The company exhibits a versatile business profile, evident through its three distinct divisions - engineering goods, polymer, and infrastructure, contributing 77%, 20%, and 3% respectively to its revenue. It boasts a strong customer base, comprising renowned construction, power transmission, and distribution firms like Tata Projects Limited, Power Grid Corporation of India Limited, and UP Power Transmission Corporation Limited, among others. With over three decades of operational experience, it holds a prominent position in the power transmission and distribution structure manufacturing segment. Additionally, the company serves both domestic and international markets, including Middle Eastern countries, the UK, and African nations. Moreover, in the polymers division, it maintains an extensive distribution network with 30,000 retail touch points across various states such as West Bengal, Odisha, and the North-eastern Indian states. Acuité believes that the diversified business profile and experience management will continue to benefit the operations of the company over the medium term.

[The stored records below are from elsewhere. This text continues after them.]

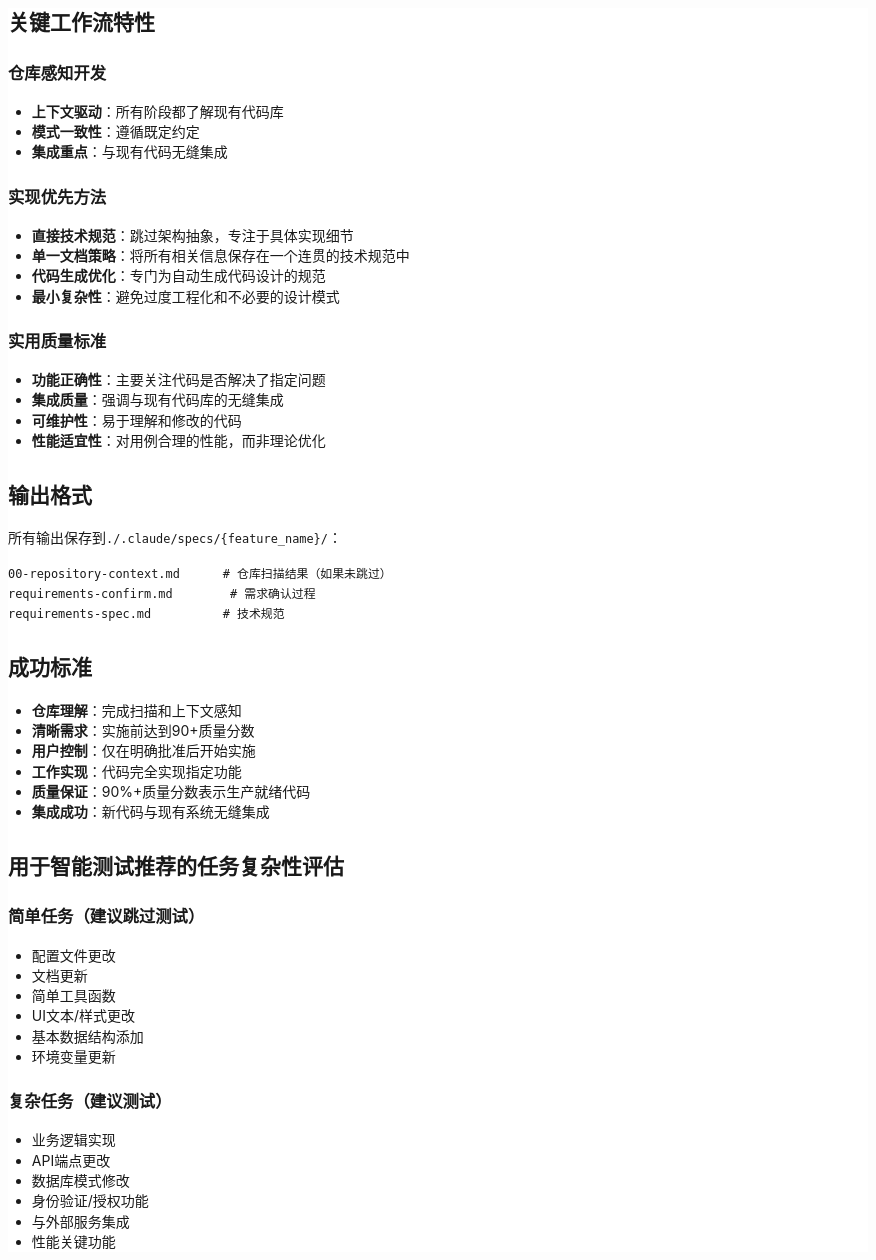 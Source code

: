 ## 关键工作流特性

### 仓库感知开发
- **上下文驱动**：所有阶段都了解现有代码库
- **模式一致性**：遵循既定约定
- **集成重点**：与现有代码无缝集成

### 实现优先方法
- **直接技术规范**：跳过架构抽象，专注于具体实现细节
- **单一文档策略**：将所有相关信息保存在一个连贯的技术规范中
- **代码生成优化**：专门为自动生成代码设计的规范
- **最小复杂性**：避免过度工程化和不必要的设计模式

### 实用质量标准
- **功能正确性**：主要关注代码是否解决了指定问题
- **集成质量**：强调与现有代码库的无缝集成
- **可维护性**：易于理解和修改的代码
- **性能适宜性**：对用例合理的性能，而非理论优化

## 输出格式

所有输出保存到`./.claude/specs/{feature_name}/`：
```
00-repository-context.md      # 仓库扫描结果（如果未跳过）
requirements-confirm.md        # 需求确认过程
requirements-spec.md          # 技术规范
```

## 成功标准
- **仓库理解**：完成扫描和上下文感知
- **清晰需求**：实施前达到90+质量分数
- **用户控制**：仅在明确批准后开始实施
- **工作实现**：代码完全实现指定功能
- **质量保证**：90%+质量分数表示生产就绪代码
- **集成成功**：新代码与现有系统无缝集成

## 用于智能测试推荐的任务复杂性评估

### 简单任务（建议跳过测试）
- 配置文件更改
- 文档更新
- 简单工具函数
- UI文本/样式更改
- 基本数据结构添加
- 环境变量更新

### 复杂任务（建议测试）
- 业务逻辑实现
- API端点更改
- 数据库模式修改
- 身份验证/授权功能
- 与外部服务集成
- 性能关键功能
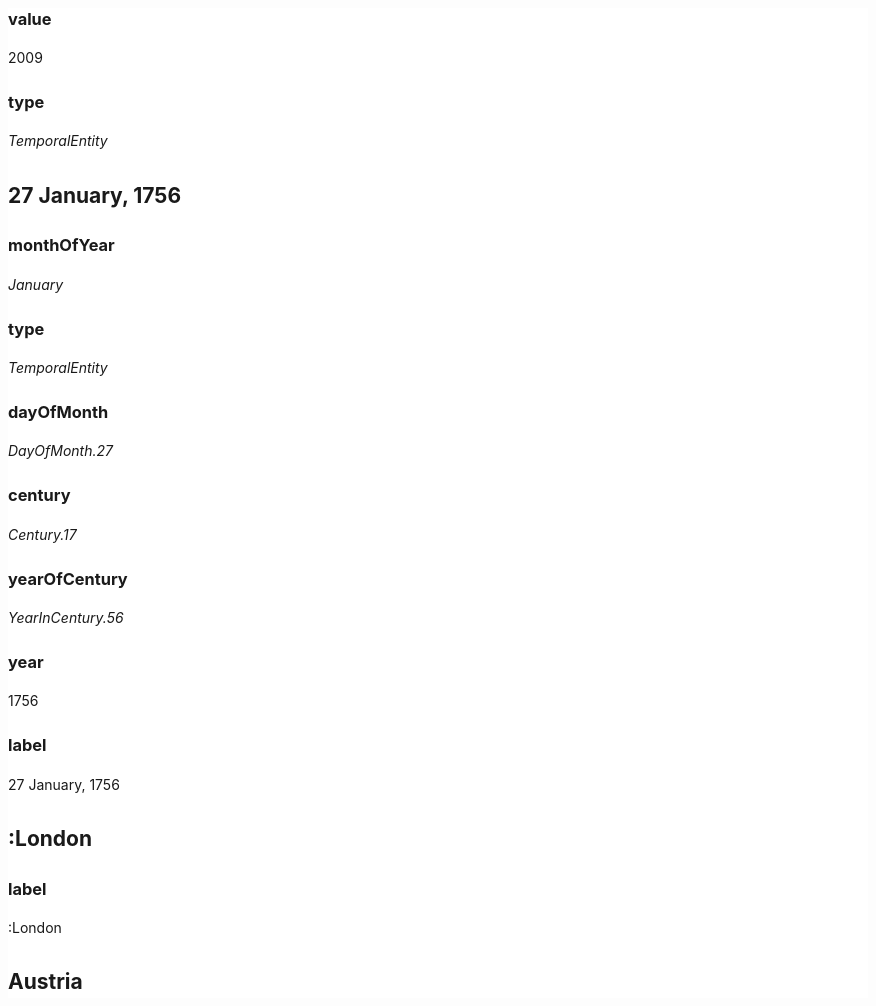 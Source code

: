 ### value


2009

### type


*TemporalEntity*

## 27 January, 1756

### monthOfYear


*January*

### type


*TemporalEntity*

### dayOfMonth


*DayOfMonth.27*

### century


*Century.17*

### yearOfCentury


*YearInCentury.56*

### year


1756

### label


27 January, 1756

## :London

### label


:London

## Austria
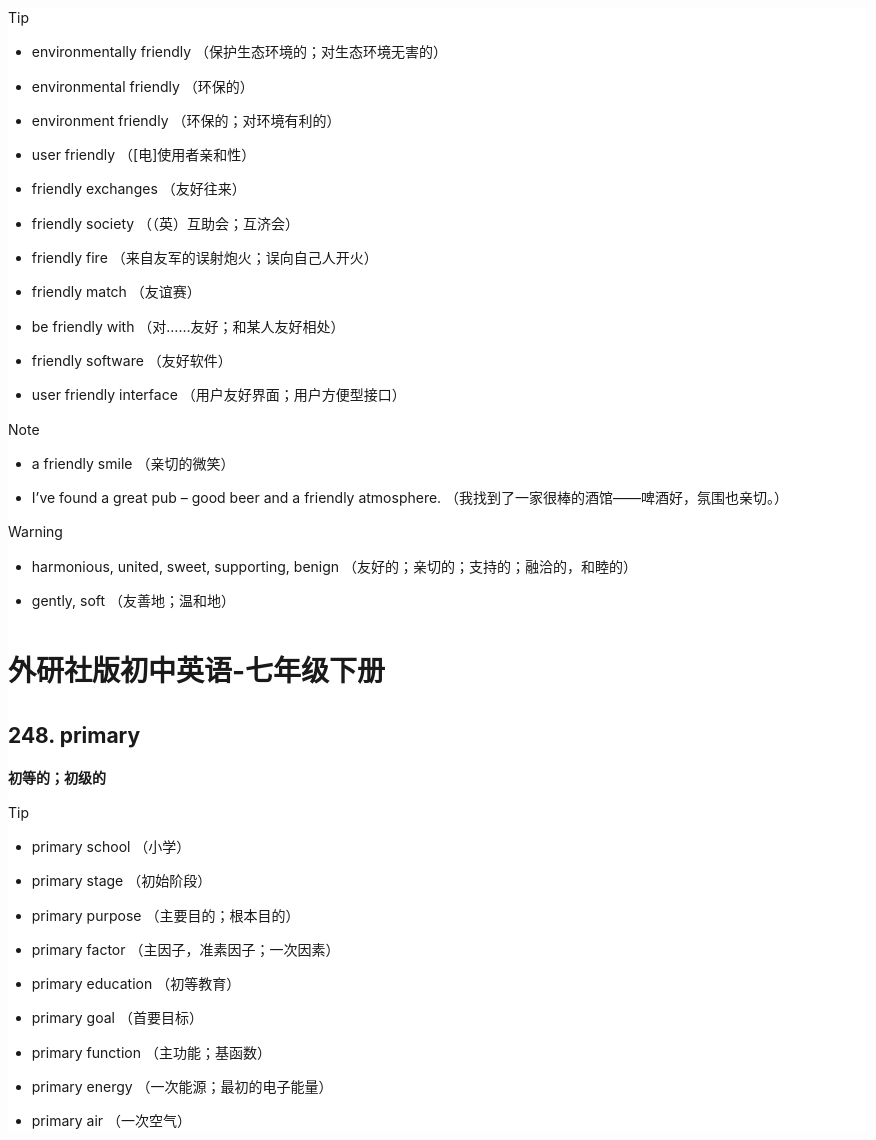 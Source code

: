 > [!TIP]
>
> - environmentally friendly （保护生态环境的；对生态环境无害的）
>
> - environmental friendly （环保的）
>
> - environment friendly （环保的；对环境有利的）
>
> - user friendly （[电]使用者亲和性）
>
> - friendly exchanges （友好往来）
>
> - friendly society （（英）互助会；互济会）
>
> - friendly fire （来自友军的误射炮火；误向自己人开火）
>
> - friendly match （友谊赛）
>
> - be friendly with （对……友好；和某人友好相处）
>
> - friendly software （友好软件）
>
> - user friendly interface （用户友好界面；用户方便型接口）
>

> [!NOTE]
>
> - a friendly smile （亲切的微笑）
>
> - I’ve found a great pub – good beer and a friendly atmosphere. （我找到了一家很棒的酒馆——啤酒好，氛围也亲切。）
>

> [!WARNING]
>
> - harmonious, united, sweet, supporting, benign （友好的；亲切的；支持的；融洽的，和睦的）
>
> - gently, soft （友善地；温和地）
>

# 外研社版初中英语-七年级下册

## 248. primary

**初等的；初级的**

> [!TIP]
>
> - primary school （小学）
>
> - primary stage （初始阶段）
>
> - primary purpose （主要目的；根本目的）
>
> - primary factor （主因子，准素因子；一次因素）
>
> - primary education （初等教育）
>
> - primary goal （首要目标）
>
> - primary function （主功能；基函数）
>
> - primary energy （一次能源；最初的电子能量）
>
> - primary air （一次空气）
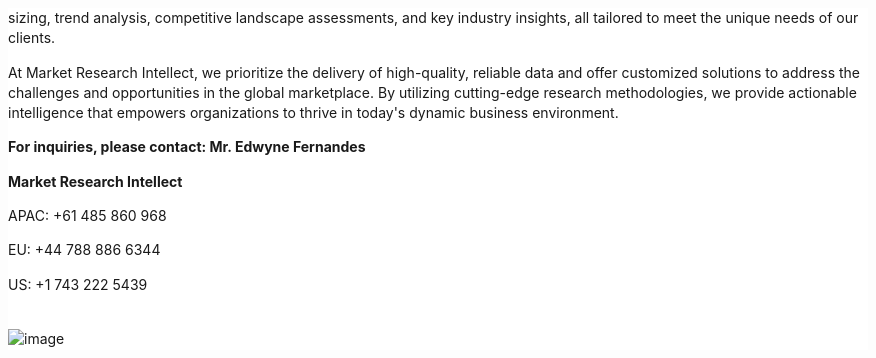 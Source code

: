 sizing, trend analysis, competitive landscape assessments, and key industry insights, all tailored to meet the unique needs of our clients.</p><p>At Market Research Intellect, we prioritize the delivery of high-quality, reliable data and offer customized solutions to address the challenges and opportunities in the global marketplace. By utilizing cutting-edge research methodologies, we provide actionable intelligence that empowers organizations to thrive in today's dynamic business environment.</p><p><strong>For inquiries, please contact: Mr. Edwyne Fernandes</strong></p><p><strong>Market Research Intellect</strong></p><p>APAC: +61 485 860 968</p><p>EU: +44 788 886 6344</p><p>US: +1 743 222 5439</p></div><div class="article-main__content" data-test-id="publishing-text-block">&nbsp;</div>
![image](https://github.com/user-attachments/assets/582d2d5f-c2b8-447f-b3ff-5eb122e6f77f)
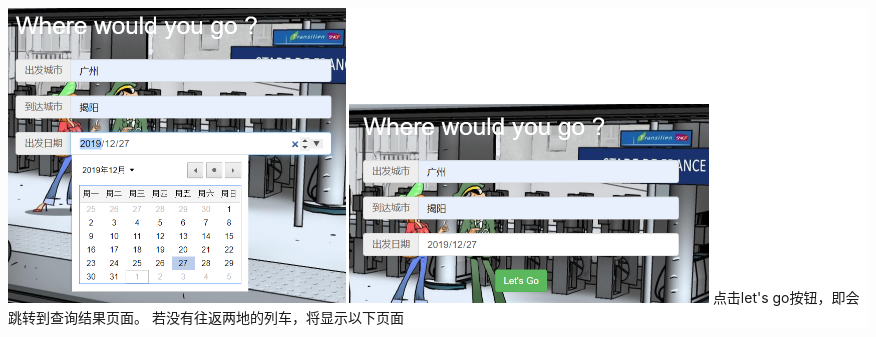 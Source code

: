 <img src="11.png" style="zoom: 50%;" />  
<img src="10.png" style="zoom: 50%;" />  
点击let's go按钮，即会跳转到查询结果页面。  
若没有往返两地的列车，将显示以下页面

The revenue from operations of the company improved to Rs. 1980.30 Cr. in FY2023 registering a growth of 13.74 percent YoY compared to Rs. 1708.12 Cr. in FY2022. The growth was majorly on account of improvement in business operations from the engineering and polymer divisions. The expansion of the distribution channel boosted revenue from the polymer division, while effective execution of orders led to increased revenue from the engineering division.
Furthermore, the order book position of the company remained healthy and stood at Rs.4551 Cr. as on 31 March 2023. Approximately 80 percent of these orders originate from the domestic market, with 62 percent coming from sectors like telecom, railways, solar, fasteners, and other steel structural items (Non T&D), and 18% from the Power Transmission & Distribution (T&D) sector. The remaining 20 percent of orders are from international markets. A significant order, valued at Rs.2570 Cr, was obtained from Bharat Sanchar Nigam Ltd. (BSNL) for the supply and installation of ground-based telecom towers, with subsequent O&M for five years, extendable to an additional five years, under India’s 4G saturation initiative in uncovered villages. Furthermore, the company actively pursues projects worth Rs. 6600 Cr on the international front and about Rs. 3520 Cr domestically. However, the company’s profitability saw deterioration marked by decline in operating profit margin to 9.77 percent in FY2023 from 9.92 per cent in FY2022, mainly due to foreign exchange losses. Furthermore, the net profitability margin decreased to 1.65 percent in FY2023 as compared to 1.68 percent in FY2022. Acuite believes that revenues of the company will continue to show improvement on account of timely execution of orders and healthy order book position over the medium term.
The financial risk profile of the company is healthy marked by healthy net worth, low gearing and moderate debt protection metrics. The tangible net worth of the company stood at Rs.766.74 Cr as on March 31, 2023 as compared to Rs.734.73 Cr as on March 31, 2022 due to accretion of reserves. Furthermore, its capital structure remains leveraged, marked by the gearing of the company of 0.63 times as on 31 March 31, 2023, despite a significant increase in external borrowings in FY2023. The Total Outside Liabilities/Tangible Net Worth (TOL/TNW) stood at 1.90 times as on March 31, 2023 as compared to 1.84 times as on March 31, 2022. The debt protection matrices of the company remain moderate marked by Interest coverage ratio (ICR) of 2.01 times and debt service coverage ratio (DSCR) of 1.07 times for FY2023. The net cash accruals to total debt (NCA/TD) stood healthy at 0.16 times in FY2023. Furthermore, the company initiated an expansion plan during current financial year to establish a new distribution line in the Uluberia unit with a total cost of Rs. 60 Cr, and this capital expenditure was fully financed using the company’s internal cash accruals.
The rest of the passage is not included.